Hijuelos was fascinated by the Twain-Stanley connection and eventually began researching and writing a novel that used the scant historical record of their relationship as a starting point for a more detailed fictional account. It was a labor of love for Hijuelos, who worked on the project for more than ten years, publishing other novels along the way but always returning to Twain and Stanley; indeed, he was still revising the manuscript the day before his sudden passing in 2013.
The resulting novel is a richly woven tapestry of people and events that is unique among the author's works, both in theme and structure.
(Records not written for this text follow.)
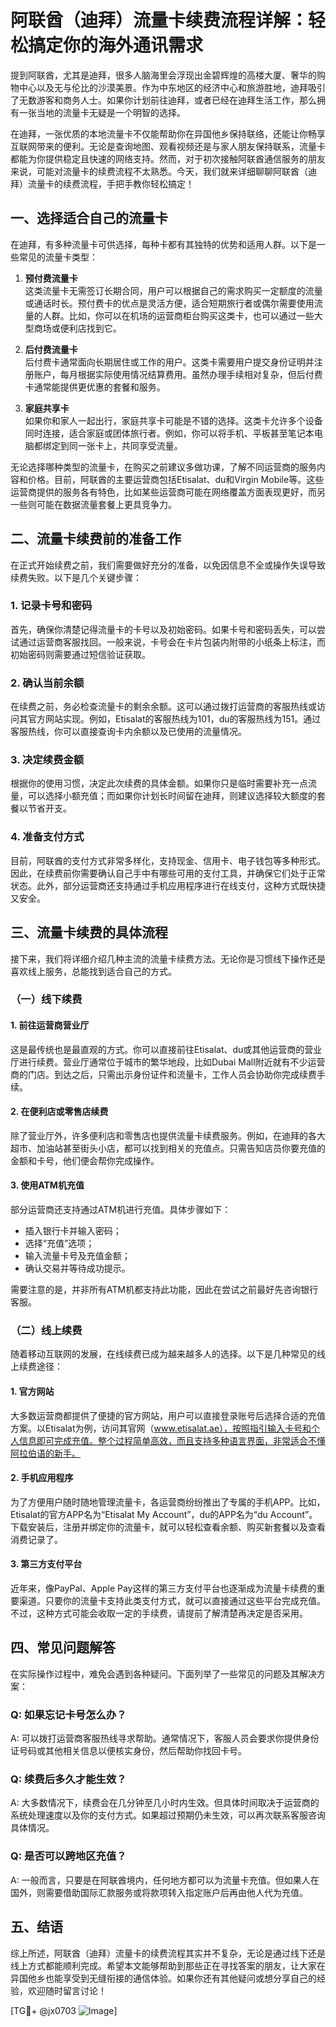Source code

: # 阿联酋（迪拜）流量卡续费流程详解：轻松搞定你的海外通讯需求

提到阿联酋，尤其是迪拜，很多人脑海里会浮现出金碧辉煌的高楼大厦、奢华的购物中心以及无与伦比的沙漠美景。作为中东地区的经济中心和旅游胜地，迪拜吸引了无数游客和商务人士。如果你计划前往迪拜，或者已经在迪拜生活工作，那么拥有一张当地的流量卡无疑是一个明智的选择。

在迪拜，一张优质的本地流量卡不仅能帮助你在异国他乡保持联络，还能让你畅享互联网带来的便利。无论是查询地图、观看视频还是与家人朋友保持联系，流量卡都能为你提供稳定且快速的网络支持。然而，对于初次接触阿联酋通信服务的朋友来说，可能对流量卡的续费流程不太熟悉。今天，我们就来详细聊聊阿联酋（迪拜）流量卡的续费流程，手把手教你轻松搞定！

## 一、选择适合自己的流量卡

在迪拜，有多种流量卡可供选择，每种卡都有其独特的优势和适用人群。以下是一些常见的流量卡类型：

1. **预付费流量卡**  
   这类流量卡无需签订长期合同，用户可以根据自己的需求购买一定额度的流量或通话时长。预付费卡的优点是灵活方便，适合短期旅行者或偶尔需要使用流量的人群。比如，你可以在机场的运营商柜台购买这类卡，也可以通过一些大型商场或便利店找到它。

2. **后付费流量卡**  
   后付费卡通常面向长期居住或工作的用户。这类卡需要用户提交身份证明并注册账户，每月根据实际使用情况结算费用。虽然办理手续相对复杂，但后付费卡通常能提供更优惠的套餐和服务。

3. **家庭共享卡**  
   如果你和家人一起出行，家庭共享卡可能是不错的选择。这类卡允许多个设备同时连接，适合家庭或团体旅行者。例如，你可以将手机、平板甚至笔记本电脑都绑定到同一张卡上，共同享受流量。

无论选择哪种类型的流量卡，在购买之前建议多做功课，了解不同运营商的服务内容和价格。目前，阿联酋的主要运营商包括Etisalat、du和Virgin Mobile等。这些运营商提供的服务各有特色，比如某些运营商可能在网络覆盖方面表现更好，而另一些则可能在数据流量套餐上更具竞争力。

## 二、流量卡续费前的准备工作

在正式开始续费之前，我们需要做好充分的准备，以免因信息不全或操作失误导致续费失败。以下是几个关键步骤：

### 1. 记录卡号和密码
首先，确保你清楚记得流量卡的卡号以及初始密码。如果卡号和密码丢失，可以尝试通过运营商客服找回。一般来说，卡号会在卡片包装内附带的小纸条上标注，而初始密码则需要通过短信验证获取。

### 2. 确认当前余额
在续费之前，务必检查流量卡的剩余余额。这可以通过拨打运营商的客服热线或访问其官方网站实现。例如，Etisalat的客服热线为101，du的客服热线为151。通过客服热线，你可以直接查询卡内余额以及已使用的流量情况。

### 3. 决定续费金额
根据你的使用习惯，决定此次续费的具体金额。如果你只是临时需要补充一点流量，可以选择小额充值；而如果你计划长时间留在迪拜，则建议选择较大额度的套餐以节省开支。

### 4. 准备支付方式
目前，阿联酋的支付方式非常多样化，支持现金、信用卡、电子钱包等多种形式。因此，在续费前你需要确认自己手中有哪些可用的支付工具，并确保它们处于正常状态。此外，部分运营商还支持通过手机应用程序进行在线支付，这种方式既快捷又安全。

## 三、流量卡续费的具体流程

接下来，我们将详细介绍几种主流的流量卡续费方法。无论你是习惯线下操作还是喜欢线上服务，总能找到适合自己的方式。

### （一）线下续费

#### 1. 前往运营商营业厅
这是最传统也是最直观的方式。你可以直接前往Etisalat、du或其他运营商的营业厅进行续费。营业厅通常位于城市的繁华地段，比如Dubai Mall附近就有不少运营商的门店。到达之后，只需出示身份证件和流量卡，工作人员会协助你完成续费手续。

#### 2. 在便利店或零售店续费
除了营业厅外，许多便利店和零售店也提供流量卡续费服务。例如，在迪拜的各大超市、加油站甚至街头小店，都可以找到相关的充值点。只需告知店员你要充值的金额和卡号，他们便会帮你完成操作。

#### 3. 使用ATM机充值
部分运营商还支持通过ATM机进行充值。具体步骤如下：
- 插入银行卡并输入密码；
- 选择“充值”选项；
- 输入流量卡号及充值金额；
- 确认交易并等待成功提示。

需要注意的是，并非所有ATM机都支持此功能，因此在尝试之前最好先咨询银行客服。

### （二）线上续费

随着移动互联网的发展，在线续费已成为越来越多人的选择。以下是几种常见的线上续费途径：

#### 1. 官方网站
大多数运营商都提供了便捷的官方网站，用户可以直接登录账号后选择合适的充值方案。以Etisalat为例，访问其官网（www.etisalat.ae），按照指引输入卡号和个人信息即可完成充值。整个过程简单高效，而且支持多种语言界面，非常适合不懂阿拉伯语的新手。

#### 2. 手机应用程序
为了方便用户随时随地管理流量卡，各运营商纷纷推出了专属的手机APP。比如，Etisalat的官方APP名为“Etisalat My Account”，du的APP名为“du Account”。下载安装后，注册并绑定你的流量卡，就可以轻松查看余额、购买新套餐以及查看消费记录了。

#### 3. 第三方支付平台
近年来，像PayPal、Apple Pay这样的第三方支付平台也逐渐成为流量卡续费的重要渠道。只要你的流量卡支持此类支付方式，就可以直接通过这些平台完成充值。不过，这种方式可能会收取一定的手续费，请提前了解清楚再决定是否采用。

## 四、常见问题解答

在实际操作过程中，难免会遇到各种疑问。下面列举了一些常见的问题及其解决方案：

### Q: 如果忘记卡号怎么办？
A: 可以拨打运营商客服热线寻求帮助。通常情况下，客服人员会要求你提供身份证号码或其他相关信息以便核实身份，然后帮助你找回卡号。

### Q: 续费后多久才能生效？
A: 大多数情况下，续费会在几分钟至几小时内生效。但具体时间取决于运营商的系统处理速度以及你的支付方式。如果超过预期仍未生效，可以再次联系客服咨询具体情况。

### Q: 是否可以跨地区充值？
A: 一般而言，只要是在阿联酋境内，任何地方都可以为流量卡充值。但如果人在国外，则需要借助国际汇款服务或将款项转入指定账户后再由他人代为充值。

## 五、结语

综上所述，阿联酋（迪拜）流量卡的续费流程其实并不复杂，无论是通过线下还是线上方式都能顺利完成。希望本文能够帮助到那些正在寻找答案的朋友，让大家在异国他乡也能享受到无缝衔接的通信体验。如果你还有其他疑问或想分享自己的经验，欢迎随时留言讨论！

[TG💪+ @jx0703 ![Image](https://github.com/user-attachments/assets/dbca1d08-cadb-493c-b0ec-ad6f7a83f270)]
Hijuelos ingeniously blends correspondence, memoir, and third-person omniscience to explore the intersection of these Victorian giants in a long vanished world.
From their early days as journalists in the American West, to their admiration and support of each other's writing, their mutual hatred of slavery, their social life together in the dazzling literary circles of the period, and even a mysterious journey to Cuba to search for Stanley's adoptive father, TWAIN & STANLEY ENTER PARADISE superbly channels two vibrant but very different figures. It is also a study of Twain's complex bond with Mrs. Stanley, the bohemian portrait artist Dorothy Tennant, who introduces Twain and his wife to the world of séances and mediums after the tragic death of their daughter.
A compelling and deeply felt historical fantasia that utilizes the full range of Hijuelos' gifts, TWAIN & STANLEY ENTER PARADISE stands as an unforgettable coda to a brilliant writing career.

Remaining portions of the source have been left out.